[TASK DIRECTIONS] In the entries below, find the lines that include "void" and give their number as the whole reply.

[ENTRIES SHOWN]
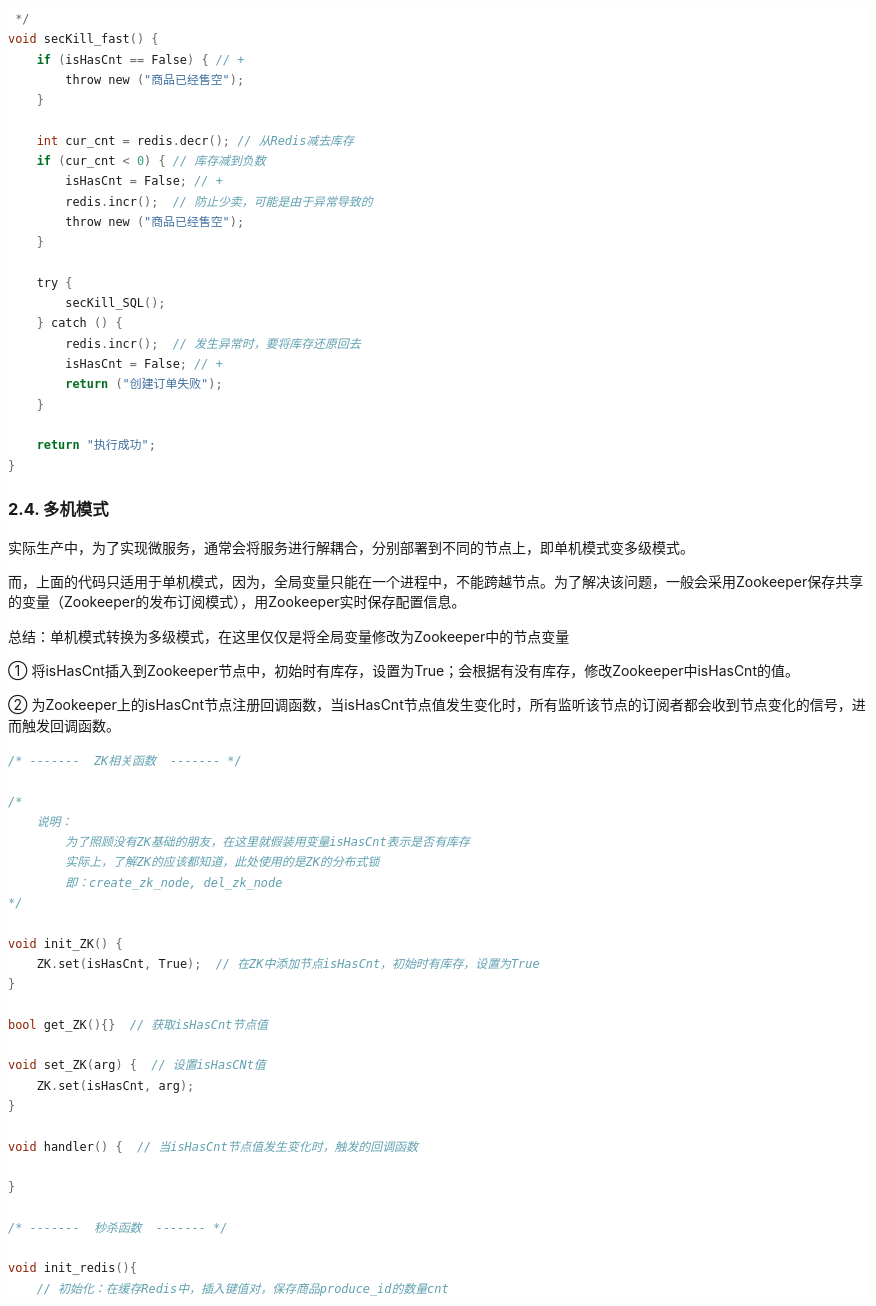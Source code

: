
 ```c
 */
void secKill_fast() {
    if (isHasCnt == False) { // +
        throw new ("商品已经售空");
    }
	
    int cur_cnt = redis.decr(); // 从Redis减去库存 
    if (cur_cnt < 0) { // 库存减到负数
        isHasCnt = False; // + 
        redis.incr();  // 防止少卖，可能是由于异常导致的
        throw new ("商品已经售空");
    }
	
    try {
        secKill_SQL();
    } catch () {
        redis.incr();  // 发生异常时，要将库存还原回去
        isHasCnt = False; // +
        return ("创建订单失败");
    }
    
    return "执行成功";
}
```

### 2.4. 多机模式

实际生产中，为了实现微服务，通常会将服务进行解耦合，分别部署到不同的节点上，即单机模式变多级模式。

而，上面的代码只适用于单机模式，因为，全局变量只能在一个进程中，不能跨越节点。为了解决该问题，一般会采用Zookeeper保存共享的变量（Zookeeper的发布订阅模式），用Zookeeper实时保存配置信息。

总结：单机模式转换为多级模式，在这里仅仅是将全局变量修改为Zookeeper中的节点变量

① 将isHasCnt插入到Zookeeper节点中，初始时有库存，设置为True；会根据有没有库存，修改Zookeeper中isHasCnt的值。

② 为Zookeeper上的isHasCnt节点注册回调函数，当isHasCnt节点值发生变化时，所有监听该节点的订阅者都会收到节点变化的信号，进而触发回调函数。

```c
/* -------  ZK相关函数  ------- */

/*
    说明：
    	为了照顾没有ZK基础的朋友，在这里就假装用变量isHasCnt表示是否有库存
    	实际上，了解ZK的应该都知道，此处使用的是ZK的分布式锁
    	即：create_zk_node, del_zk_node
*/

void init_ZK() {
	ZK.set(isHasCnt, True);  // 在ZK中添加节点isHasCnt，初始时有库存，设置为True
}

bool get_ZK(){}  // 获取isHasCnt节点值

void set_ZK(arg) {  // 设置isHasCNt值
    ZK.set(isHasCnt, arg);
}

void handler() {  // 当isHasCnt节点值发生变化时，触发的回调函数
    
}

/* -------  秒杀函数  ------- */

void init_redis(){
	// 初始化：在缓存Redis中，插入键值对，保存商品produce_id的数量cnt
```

==

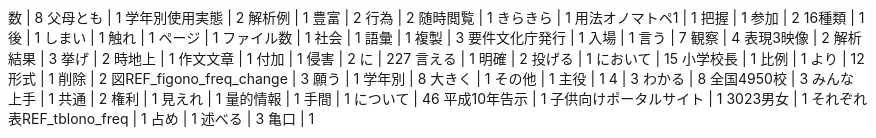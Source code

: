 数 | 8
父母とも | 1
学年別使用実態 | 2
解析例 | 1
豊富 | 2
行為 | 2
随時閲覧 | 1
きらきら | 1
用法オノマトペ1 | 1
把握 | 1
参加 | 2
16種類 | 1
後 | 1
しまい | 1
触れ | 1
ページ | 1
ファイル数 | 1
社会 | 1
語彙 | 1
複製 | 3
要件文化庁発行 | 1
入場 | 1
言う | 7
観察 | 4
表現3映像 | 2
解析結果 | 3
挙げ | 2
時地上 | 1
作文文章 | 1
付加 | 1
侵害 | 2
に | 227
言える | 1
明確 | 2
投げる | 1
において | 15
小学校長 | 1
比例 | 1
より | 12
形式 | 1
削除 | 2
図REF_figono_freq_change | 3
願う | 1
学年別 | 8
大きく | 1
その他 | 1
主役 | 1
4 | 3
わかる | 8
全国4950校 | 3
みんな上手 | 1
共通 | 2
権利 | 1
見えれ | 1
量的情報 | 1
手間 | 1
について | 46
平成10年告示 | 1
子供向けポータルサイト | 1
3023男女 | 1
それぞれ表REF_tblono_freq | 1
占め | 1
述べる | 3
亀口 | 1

[TASK RESPONSE] 5